Hayao Miyazaki
“Hayao Miyazaki is a prominent director of many popular animated feature films. He is also the co-founder of Studio Ghibli an animation studio and production company. He remained largely unknown to the West outside of animation communities, until Miramax released his 1997 ‘Princess Mononoke’.
By that time, his films had already enjoyed both commercial and critical success in Japan and Central Asia. For instance, Princess Mononoke was the highest-grossing film of all time in Japan, and the first animated film to win Picture of the Year at the Japanese Academy Awards.
His later film, ‘Spirited Away’ had that distinction as well, and was the first anime film to win an Academy Award. Howl’s Moving Castle was also nominated but did not receive the award.
Miyazaki’s films often incorporate recurrent themes such as humanity’s relationship to nature and technology, and the difficulty of maintaining a pacifist ethic. Reflecting Miyazaki’s feminism, the protagonists of his films are often strong, independent girls or young women; the villains when present, are often morally ambiguous characters with redeeming qualities.
Miyazaki’s films have generally been financially successful, and this success has invited comparisons with American animator Walt Disney. In 2006, Time Magazine voted Miyazaki one of the most influential Asians of the past 60 years.

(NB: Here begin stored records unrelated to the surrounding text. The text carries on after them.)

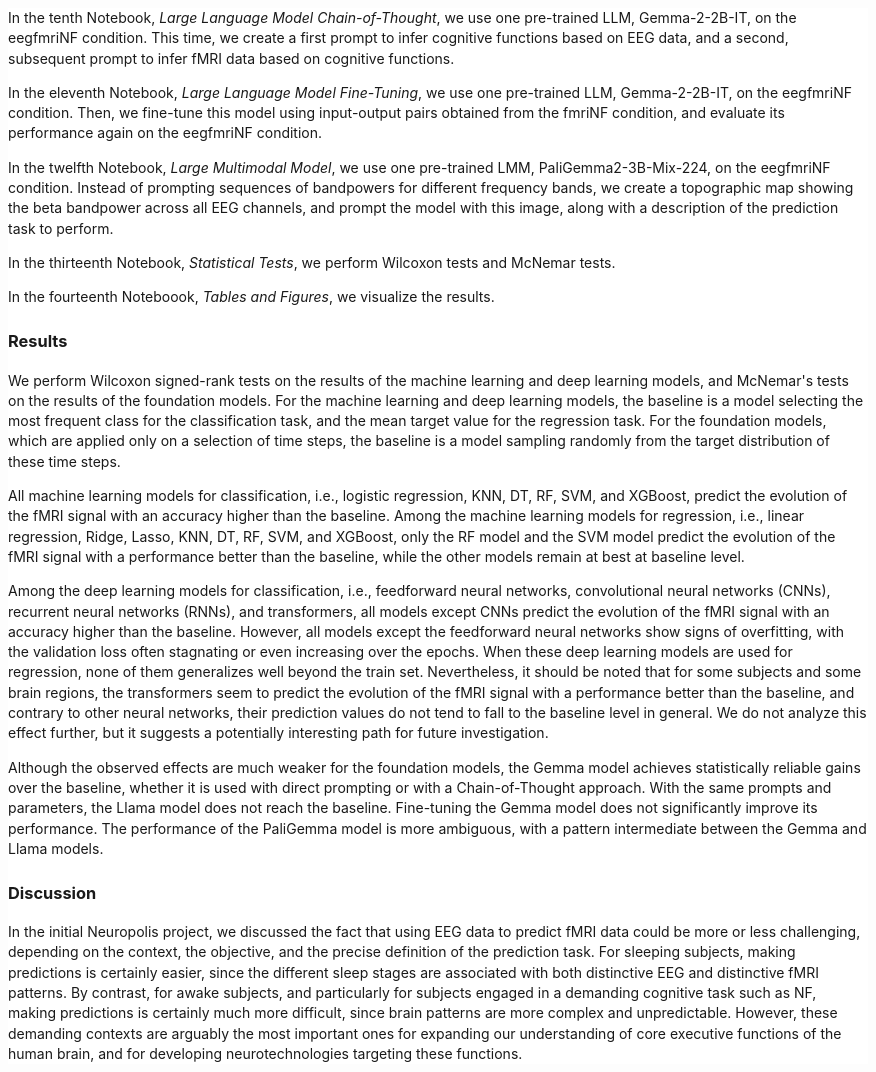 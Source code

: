 In the tenth Notebook, *Large Language Model Chain-of-Thought*, we use one pre-trained LLM, Gemma-2-2B-IT, on the eegfmriNF condition. This time, we create a first prompt to infer cognitive functions based on EEG data, and a second, subsequent prompt to infer fMRI data based on cognitive functions. 

In the eleventh Notebook, *Large Language Model Fine-Tuning*, we use one pre-trained LLM, Gemma-2-2B-IT, on the eegfmriNF condition. Then, we fine-tune this model using input-output pairs obtained from the fmriNF condition, and evaluate its performance again on the eegfmriNF condition. 

In the twelfth Notebook, *Large Multimodal Model*, we use one pre-trained LMM, PaliGemma2-3B-Mix-224, on the eegfmriNF condition. Instead of prompting sequences of bandpowers for different frequency bands, we create a topographic map showing the beta bandpower across all EEG channels, and prompt the model with this image, along with a description of the prediction task to perform. 

In the thirteenth Notebook, *Statistical Tests*, we perform Wilcoxon tests and McNemar tests. 

In the fourteenth Noteboook, *Tables and Figures*, we visualize the results. 

### Results

We perform Wilcoxon signed-rank tests on the results of the machine learning and deep learning models, and McNemar's tests on the results of the foundation models. For the machine learning and deep learning models, the baseline is a model selecting the most frequent class for the classification task, and the mean target value for the regression task. For the foundation models, which are applied only on a selection of time steps, the baseline is a model sampling randomly from the target distribution of these time steps. 

All machine learning models for classification, i.e., logistic regression, KNN, DT, RF, SVM, and XGBoost, predict the evolution of the fMRI signal with an accuracy higher than the baseline. Among the machine learning models for regression, i.e., linear regression, Ridge, Lasso, KNN, DT, RF, SVM, and XGBoost, only the RF model and the SVM model predict the evolution of the fMRI signal with a performance better than the baseline, while the other models remain at best at baseline level. 

Among the deep learning models for classification, i.e., feedforward neural networks, convolutional neural networks (CNNs), recurrent neural networks (RNNs), and transformers, all models except CNNs predict the evolution of the fMRI signal with an accuracy higher than the baseline. However, all models except the feedforward neural networks show signs of overfitting, with the validation loss often stagnating or even increasing over the epochs. When these deep learning models are used for regression, none of them generalizes well beyond the train set. Nevertheless, it should be noted that for some subjects and some brain regions, the transformers seem to predict the evolution of the fMRI signal with a performance better than the baseline, and contrary to other neural networks, their prediction values do not tend to fall to the baseline level in general. We do not analyze this effect further, but it suggests a potentially interesting path for future investigation. 

Although the observed effects are much weaker for the foundation models, the Gemma model achieves statistically reliable gains over the baseline, whether it is used with direct prompting or with a Chain-of-Thought approach. With the same prompts and parameters, the Llama model does not reach the baseline. Fine-tuning the Gemma model does not significantly improve its performance. The performance of the PaliGemma model is more ambiguous, with a pattern intermediate between the Gemma and Llama models. 

### Discussion

In the initial Neuropolis project, we discussed the fact that using EEG data to predict fMRI data could be more or less challenging, depending on the context, the objective, and the precise definition of the prediction task. For sleeping subjects, making predictions is certainly easier, since the different sleep stages are associated with both distinctive EEG and distinctive fMRI patterns. By contrast, for awake subjects, and particularly for subjects engaged in a demanding cognitive task such as NF, making predictions is certainly much more difficult, since brain patterns are more complex and unpredictable. However, these demanding contexts are arguably the most important ones for expanding our understanding of core executive functions of the human brain, and for developing neurotechnologies targeting these functions.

Miyazaki first gained recognition while working as an in-between artist on the Toei production Gulliver’s Travels Beyond the Moon (Gariba no Uchuu Ryoko, 1965). He found the original ending to the script unsatisfactory and pitched his own idea, which became the ending used in the final film.
He later played an important role as chief animator, concept artist, and scene designer on Hols: Prince of the Sun in 1968, a landmark animated film directed by Isao Takahata, with whom he continued to collaborate for the next three decades.
In Kimio Yabuki’s Puss in Boots (1969) Miyazaki again provided key animation as well as designs, storyboards, and story ideas for key scenes in the film, including the climactic chase scene. Shortly thereafter, Miyazaki proposed scenes in the screenplay for Flying Phantom Ship, in which military tanks would roll into downtown Tokyo and cause mass hysteria, and was hired to storyboard and animate those scenes.
In 1971, Miyazaki played a decisive role in developing structure, characters, and designs for Animal Treasure Island and Ali Baba and the 40 Thieves, as well as storyboarding and key animating of pivotal scenes in both. He left Toei in 1971 for A Pro, where he co-directed six episodes of the first Lupin III series with Isao Takahata.
He and Takahata then began pre-production on a Pippi Longstocking series and drew extensive story boards for it. However, after traveling to Sweden to conduct research for the film and meet the original author, Astrid Lindgren, they were denied permission to complete the project, and it was canceled.
Instead of Pippi Longstocking, Miyazaki conceived, wrote, designed and animated two Panda! Go, Panda! shorts which were directed by Takahata. Miyazaki then left Nippon Animation in 1979 in the middle of the production of Anne of Green Gables to direct his first feature anime The Castle of Cagliostro (1979), a Lupin III adventure film.
Anime directed by Miyazaki that have won the Animage Anime Grand Prix award have been NausicaƤ of the Valley of the Wind in 1984, Castle in the Sky in 1986, My Neighbor Totoro in 1988, and Kiki’s Delivery Service in 1989.
Miyazaki takes a leading role when creating his films, frequently serving as both writer and director. He personally reviewed every frame used in his early films, though due to health concerns over the high workload he now delegates some of the workload to other Ghibli members.
In a 1999 interview, Miyazaki said, “at this age, I cannot do the work I used to. If my staff can relieve me and I can concentrate on directing, there are still a number of movies I’d like to make.”
In contrast to American animation, the script and storyboards are created together, and animation begins before the story is finished and storyboards are developing. Stories are sometimes based on his manga.
Miyazaki has used traditional animation throughout the animation process, though computer-generated imagery has been employed since Princess Mononoke to give “a little boost of elegance”. In an interview with the Financial Times, Miyazaki said “it’s very important for me to retain the right ratio between working by hand and computer. I have learnt that balance now, how to use both and still be able to call my films 2D.”
Digital paint was also used for the first time in parts of Princess Mononoke in order to meet release deadlines. It has been used as standard for subsequent films. However, in his 2008 film ‘Ponyo on the Cliff by the Sea’, Miyazaki has gone back to traditional hand-drawn animation for everything, saying “hand drawing on paper is the fundamental of animation.”
I recommend David Chute’s essay ‘Miyazaki Sensai’ from the November-December, 1998, issue of Film Comment as a well written piece for your further reading.